### Task directions
Your task is to find every line of the data that holds the string "využití" and copy it.

Segment Start: Data for analysis

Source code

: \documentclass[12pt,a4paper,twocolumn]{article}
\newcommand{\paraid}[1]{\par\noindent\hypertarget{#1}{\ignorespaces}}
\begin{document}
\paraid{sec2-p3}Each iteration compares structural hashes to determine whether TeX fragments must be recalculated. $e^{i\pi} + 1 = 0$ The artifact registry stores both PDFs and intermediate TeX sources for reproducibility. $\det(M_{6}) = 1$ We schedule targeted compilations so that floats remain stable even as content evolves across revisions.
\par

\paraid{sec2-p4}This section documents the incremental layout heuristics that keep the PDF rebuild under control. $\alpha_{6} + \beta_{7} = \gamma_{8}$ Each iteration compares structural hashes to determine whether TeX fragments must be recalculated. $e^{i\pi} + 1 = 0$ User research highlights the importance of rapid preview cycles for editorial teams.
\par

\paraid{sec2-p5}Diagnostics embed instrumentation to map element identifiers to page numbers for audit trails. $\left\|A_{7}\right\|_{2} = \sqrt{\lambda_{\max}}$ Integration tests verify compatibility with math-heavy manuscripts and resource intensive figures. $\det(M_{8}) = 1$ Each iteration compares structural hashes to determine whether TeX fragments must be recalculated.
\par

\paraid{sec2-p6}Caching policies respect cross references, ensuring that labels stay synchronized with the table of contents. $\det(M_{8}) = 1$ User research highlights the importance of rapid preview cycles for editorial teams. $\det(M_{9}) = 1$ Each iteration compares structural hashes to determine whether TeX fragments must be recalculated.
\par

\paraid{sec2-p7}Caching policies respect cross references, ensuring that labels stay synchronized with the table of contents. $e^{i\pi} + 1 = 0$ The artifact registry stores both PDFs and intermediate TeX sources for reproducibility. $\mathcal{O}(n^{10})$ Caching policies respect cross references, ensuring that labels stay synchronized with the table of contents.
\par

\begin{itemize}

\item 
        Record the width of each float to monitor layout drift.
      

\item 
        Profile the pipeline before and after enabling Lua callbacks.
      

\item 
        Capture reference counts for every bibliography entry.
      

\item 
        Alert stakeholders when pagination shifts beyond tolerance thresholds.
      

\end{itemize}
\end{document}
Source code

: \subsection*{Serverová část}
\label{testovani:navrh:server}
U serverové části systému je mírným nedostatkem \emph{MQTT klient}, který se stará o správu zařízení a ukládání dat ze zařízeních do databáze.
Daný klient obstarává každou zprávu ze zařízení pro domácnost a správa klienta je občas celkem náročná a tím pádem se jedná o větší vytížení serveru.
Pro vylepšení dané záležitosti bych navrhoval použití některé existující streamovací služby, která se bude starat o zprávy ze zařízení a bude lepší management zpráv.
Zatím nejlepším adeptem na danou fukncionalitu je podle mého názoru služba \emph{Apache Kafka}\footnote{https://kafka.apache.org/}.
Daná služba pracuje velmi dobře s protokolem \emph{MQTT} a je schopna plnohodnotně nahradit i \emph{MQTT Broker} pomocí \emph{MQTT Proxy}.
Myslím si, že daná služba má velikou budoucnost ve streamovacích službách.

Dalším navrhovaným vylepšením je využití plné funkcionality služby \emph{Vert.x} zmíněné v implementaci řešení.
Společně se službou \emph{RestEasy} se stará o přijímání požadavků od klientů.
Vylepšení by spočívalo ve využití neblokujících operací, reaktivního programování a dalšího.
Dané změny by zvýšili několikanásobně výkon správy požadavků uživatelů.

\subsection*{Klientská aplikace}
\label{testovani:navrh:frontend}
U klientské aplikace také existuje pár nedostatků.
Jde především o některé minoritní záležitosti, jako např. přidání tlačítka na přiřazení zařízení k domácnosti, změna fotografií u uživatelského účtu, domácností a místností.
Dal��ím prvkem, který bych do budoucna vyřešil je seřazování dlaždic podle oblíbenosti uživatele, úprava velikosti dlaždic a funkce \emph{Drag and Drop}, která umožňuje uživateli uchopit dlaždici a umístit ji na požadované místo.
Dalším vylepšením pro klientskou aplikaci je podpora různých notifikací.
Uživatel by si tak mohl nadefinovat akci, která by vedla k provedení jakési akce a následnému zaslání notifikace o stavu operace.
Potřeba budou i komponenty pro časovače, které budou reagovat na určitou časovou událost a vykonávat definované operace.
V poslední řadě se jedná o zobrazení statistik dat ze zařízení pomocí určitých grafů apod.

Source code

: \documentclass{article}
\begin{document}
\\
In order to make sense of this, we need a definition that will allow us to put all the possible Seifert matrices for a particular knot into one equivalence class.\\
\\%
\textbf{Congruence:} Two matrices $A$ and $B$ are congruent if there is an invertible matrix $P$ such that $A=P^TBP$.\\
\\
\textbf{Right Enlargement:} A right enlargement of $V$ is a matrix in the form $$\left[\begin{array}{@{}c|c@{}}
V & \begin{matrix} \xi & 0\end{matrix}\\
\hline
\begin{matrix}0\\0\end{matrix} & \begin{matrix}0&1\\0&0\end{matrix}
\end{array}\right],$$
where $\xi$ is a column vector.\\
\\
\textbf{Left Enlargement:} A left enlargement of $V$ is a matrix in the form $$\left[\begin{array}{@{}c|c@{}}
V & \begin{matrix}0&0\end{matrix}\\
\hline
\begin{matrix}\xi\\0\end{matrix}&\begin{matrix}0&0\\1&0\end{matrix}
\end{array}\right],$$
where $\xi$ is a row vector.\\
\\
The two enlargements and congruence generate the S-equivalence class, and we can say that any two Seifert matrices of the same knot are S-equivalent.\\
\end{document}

Segment End: Data for analysis
Segment Start: Data for analysis

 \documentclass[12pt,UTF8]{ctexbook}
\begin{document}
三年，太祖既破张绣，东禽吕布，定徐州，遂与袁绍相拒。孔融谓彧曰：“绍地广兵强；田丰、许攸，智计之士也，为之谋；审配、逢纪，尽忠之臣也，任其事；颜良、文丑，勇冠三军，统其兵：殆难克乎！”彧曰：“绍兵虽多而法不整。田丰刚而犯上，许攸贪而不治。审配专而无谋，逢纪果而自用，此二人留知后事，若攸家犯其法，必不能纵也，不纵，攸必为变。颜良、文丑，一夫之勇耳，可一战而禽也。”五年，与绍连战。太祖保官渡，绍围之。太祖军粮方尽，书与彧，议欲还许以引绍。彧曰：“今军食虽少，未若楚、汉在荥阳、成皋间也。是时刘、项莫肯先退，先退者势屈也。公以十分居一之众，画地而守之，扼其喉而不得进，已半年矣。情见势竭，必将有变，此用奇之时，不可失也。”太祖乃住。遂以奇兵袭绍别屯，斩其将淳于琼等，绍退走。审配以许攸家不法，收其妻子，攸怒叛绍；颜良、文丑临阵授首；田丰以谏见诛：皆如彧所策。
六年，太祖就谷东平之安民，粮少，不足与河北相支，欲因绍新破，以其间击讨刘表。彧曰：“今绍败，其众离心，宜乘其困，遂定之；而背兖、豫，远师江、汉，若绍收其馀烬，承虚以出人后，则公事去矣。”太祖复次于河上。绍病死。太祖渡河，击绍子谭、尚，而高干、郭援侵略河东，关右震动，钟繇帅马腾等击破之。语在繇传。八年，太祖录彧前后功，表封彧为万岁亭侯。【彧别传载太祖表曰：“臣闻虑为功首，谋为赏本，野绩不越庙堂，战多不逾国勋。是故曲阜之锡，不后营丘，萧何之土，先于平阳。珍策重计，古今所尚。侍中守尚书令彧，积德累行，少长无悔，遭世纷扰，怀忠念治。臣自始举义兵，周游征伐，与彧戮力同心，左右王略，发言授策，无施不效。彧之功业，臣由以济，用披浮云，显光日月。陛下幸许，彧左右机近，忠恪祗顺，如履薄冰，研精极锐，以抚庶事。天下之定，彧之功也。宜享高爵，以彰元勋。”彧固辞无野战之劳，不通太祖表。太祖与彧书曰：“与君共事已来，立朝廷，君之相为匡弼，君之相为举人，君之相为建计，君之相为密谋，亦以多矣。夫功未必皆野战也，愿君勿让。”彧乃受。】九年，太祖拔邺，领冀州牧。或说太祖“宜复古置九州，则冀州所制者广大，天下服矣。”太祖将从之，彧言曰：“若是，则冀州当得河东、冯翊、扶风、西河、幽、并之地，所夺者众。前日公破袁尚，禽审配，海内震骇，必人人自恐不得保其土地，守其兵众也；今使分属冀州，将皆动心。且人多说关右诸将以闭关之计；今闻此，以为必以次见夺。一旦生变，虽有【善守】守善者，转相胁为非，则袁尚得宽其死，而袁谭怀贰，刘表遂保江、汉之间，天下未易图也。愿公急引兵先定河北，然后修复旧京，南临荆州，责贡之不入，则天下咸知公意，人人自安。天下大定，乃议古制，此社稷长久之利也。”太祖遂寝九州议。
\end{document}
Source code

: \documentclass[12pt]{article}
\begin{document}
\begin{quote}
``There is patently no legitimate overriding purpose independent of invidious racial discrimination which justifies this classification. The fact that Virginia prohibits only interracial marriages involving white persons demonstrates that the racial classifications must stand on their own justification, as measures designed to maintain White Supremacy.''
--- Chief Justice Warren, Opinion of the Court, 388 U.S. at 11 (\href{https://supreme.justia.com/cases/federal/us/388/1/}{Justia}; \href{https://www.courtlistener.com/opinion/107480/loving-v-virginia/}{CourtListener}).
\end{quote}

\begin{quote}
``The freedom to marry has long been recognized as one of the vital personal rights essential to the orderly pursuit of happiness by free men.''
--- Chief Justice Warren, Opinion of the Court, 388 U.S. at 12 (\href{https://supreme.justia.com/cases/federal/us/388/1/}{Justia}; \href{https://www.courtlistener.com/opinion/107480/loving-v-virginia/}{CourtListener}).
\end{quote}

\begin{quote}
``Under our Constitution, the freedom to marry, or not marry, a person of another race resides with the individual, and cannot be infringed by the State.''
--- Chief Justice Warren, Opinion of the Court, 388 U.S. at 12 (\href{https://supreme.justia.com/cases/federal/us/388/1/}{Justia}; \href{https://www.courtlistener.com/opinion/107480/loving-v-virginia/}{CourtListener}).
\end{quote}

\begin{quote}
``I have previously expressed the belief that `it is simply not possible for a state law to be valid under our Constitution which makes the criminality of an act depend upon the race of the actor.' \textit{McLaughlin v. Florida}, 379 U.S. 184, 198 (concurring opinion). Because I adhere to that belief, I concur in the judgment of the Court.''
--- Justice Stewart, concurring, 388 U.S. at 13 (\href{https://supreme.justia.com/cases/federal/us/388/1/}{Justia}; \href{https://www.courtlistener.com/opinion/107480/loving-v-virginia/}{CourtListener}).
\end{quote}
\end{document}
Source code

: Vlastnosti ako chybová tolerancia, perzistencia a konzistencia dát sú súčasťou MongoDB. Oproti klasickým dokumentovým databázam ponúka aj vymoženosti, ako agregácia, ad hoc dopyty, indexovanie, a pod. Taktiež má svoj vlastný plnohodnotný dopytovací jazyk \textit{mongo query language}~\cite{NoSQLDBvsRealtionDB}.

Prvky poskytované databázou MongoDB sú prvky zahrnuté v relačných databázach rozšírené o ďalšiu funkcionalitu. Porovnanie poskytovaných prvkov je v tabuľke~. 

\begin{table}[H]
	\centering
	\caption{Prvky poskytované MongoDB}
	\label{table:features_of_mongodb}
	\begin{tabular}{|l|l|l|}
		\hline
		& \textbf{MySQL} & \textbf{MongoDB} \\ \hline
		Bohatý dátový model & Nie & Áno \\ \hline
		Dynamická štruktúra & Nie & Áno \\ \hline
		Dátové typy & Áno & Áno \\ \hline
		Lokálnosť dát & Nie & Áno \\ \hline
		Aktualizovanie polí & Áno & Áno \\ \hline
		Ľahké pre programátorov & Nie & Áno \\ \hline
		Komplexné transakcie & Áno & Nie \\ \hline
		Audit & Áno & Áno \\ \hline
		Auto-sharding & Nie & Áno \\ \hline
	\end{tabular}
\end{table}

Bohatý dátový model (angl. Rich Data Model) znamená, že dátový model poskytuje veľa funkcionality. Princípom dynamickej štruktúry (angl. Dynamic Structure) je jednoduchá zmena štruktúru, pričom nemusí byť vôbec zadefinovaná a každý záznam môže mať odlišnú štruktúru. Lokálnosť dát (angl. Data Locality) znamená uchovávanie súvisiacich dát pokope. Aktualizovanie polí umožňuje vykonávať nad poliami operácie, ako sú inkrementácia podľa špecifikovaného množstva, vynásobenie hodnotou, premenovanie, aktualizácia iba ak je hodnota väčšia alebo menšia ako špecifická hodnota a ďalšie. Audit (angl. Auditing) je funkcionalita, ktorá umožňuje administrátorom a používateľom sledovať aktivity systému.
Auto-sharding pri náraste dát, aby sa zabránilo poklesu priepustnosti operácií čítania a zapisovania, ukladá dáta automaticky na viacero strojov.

Segment End: Data for analysis
Segment Start: Data for analysis

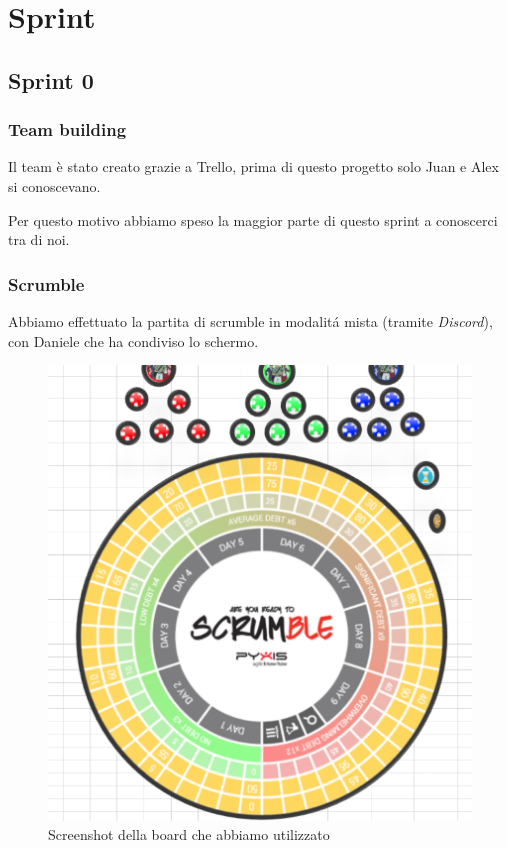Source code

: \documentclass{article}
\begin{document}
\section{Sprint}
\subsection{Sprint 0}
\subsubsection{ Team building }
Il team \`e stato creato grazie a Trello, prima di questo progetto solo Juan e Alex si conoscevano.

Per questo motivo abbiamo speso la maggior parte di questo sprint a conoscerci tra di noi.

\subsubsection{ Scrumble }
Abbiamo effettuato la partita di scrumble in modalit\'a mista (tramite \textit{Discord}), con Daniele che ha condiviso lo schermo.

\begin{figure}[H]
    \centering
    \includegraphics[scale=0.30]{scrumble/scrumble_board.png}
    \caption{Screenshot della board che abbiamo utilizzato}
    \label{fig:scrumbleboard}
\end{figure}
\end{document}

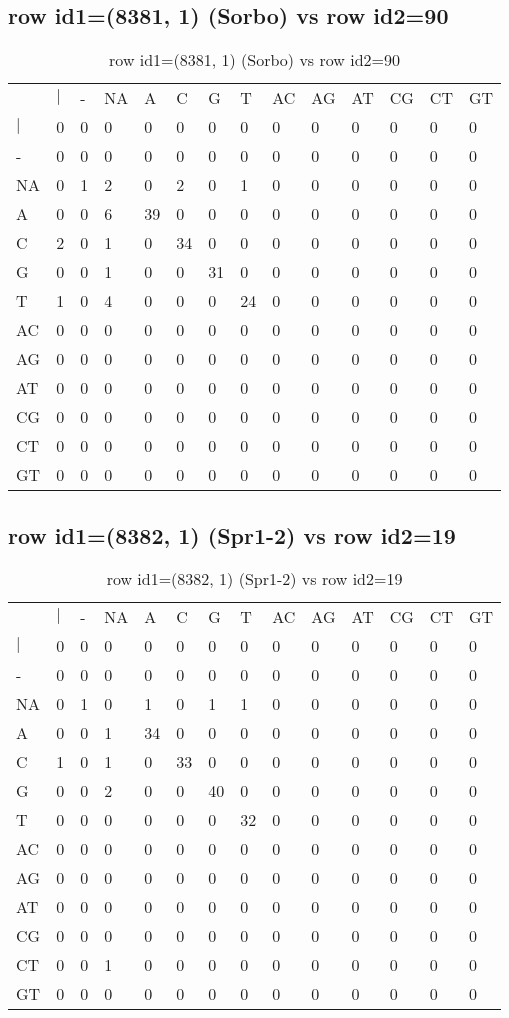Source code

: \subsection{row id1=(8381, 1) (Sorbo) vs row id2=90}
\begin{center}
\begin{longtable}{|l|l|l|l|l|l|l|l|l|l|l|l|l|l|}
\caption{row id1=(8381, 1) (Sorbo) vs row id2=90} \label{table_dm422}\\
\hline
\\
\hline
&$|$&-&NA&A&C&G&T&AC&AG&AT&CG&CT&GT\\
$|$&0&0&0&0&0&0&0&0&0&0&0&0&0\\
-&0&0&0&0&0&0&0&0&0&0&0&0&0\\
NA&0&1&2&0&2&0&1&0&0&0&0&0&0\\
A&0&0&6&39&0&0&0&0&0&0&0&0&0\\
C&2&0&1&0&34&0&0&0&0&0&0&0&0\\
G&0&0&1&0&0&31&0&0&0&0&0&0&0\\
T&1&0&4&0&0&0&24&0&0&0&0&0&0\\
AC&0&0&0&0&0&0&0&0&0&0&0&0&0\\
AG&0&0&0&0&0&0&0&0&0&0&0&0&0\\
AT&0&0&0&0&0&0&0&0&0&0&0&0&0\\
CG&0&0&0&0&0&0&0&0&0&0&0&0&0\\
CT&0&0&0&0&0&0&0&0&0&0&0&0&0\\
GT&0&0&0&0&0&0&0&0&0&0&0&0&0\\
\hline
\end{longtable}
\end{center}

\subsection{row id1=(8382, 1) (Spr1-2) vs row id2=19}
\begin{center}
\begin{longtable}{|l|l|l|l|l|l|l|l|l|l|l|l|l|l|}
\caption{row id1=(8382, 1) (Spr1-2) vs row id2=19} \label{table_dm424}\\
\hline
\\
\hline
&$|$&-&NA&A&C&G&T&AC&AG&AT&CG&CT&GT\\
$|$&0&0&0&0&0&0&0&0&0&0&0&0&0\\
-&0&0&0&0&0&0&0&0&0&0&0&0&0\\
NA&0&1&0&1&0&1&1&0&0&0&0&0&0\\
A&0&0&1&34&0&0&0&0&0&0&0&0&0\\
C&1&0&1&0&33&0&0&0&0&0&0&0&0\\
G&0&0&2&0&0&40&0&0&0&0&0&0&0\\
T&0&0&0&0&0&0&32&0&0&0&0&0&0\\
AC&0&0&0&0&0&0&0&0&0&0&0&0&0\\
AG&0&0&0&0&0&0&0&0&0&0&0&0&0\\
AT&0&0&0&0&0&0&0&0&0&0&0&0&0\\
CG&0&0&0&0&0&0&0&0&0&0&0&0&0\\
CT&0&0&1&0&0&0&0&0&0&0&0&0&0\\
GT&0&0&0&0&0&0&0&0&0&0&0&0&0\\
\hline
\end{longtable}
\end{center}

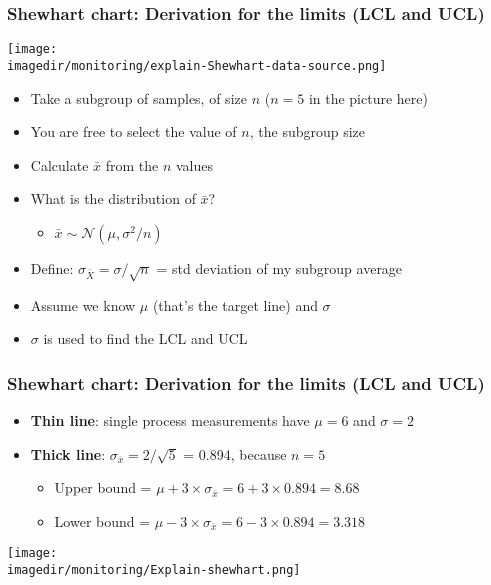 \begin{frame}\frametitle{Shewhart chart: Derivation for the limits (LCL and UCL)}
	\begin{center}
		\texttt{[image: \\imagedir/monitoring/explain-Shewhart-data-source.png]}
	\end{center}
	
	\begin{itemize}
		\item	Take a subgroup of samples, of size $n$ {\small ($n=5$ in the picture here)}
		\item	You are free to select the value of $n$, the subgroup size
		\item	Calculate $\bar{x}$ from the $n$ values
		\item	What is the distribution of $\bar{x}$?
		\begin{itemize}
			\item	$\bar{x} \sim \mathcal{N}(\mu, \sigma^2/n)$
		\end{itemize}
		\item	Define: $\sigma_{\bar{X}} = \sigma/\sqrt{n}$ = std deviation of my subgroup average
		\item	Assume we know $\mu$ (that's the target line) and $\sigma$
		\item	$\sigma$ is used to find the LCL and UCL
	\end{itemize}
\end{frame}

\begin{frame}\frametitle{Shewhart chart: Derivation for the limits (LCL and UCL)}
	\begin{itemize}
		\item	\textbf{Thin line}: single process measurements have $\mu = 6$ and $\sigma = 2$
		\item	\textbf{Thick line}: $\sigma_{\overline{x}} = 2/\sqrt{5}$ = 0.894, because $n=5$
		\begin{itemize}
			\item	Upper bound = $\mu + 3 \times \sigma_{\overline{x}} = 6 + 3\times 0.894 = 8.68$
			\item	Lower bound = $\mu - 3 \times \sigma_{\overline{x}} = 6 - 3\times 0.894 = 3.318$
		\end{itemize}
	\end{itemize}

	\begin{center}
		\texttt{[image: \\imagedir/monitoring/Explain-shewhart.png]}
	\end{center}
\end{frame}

Segment End: Data for analysis

### Task output
Dalším navrhovaným vylepšením je využití plné funkcionality služby \emph{Vert.x} zmíněné v implementaci řešení.
Vylepšení by spočívalo ve využití neblokujících operací, reaktivního programování a dalšího.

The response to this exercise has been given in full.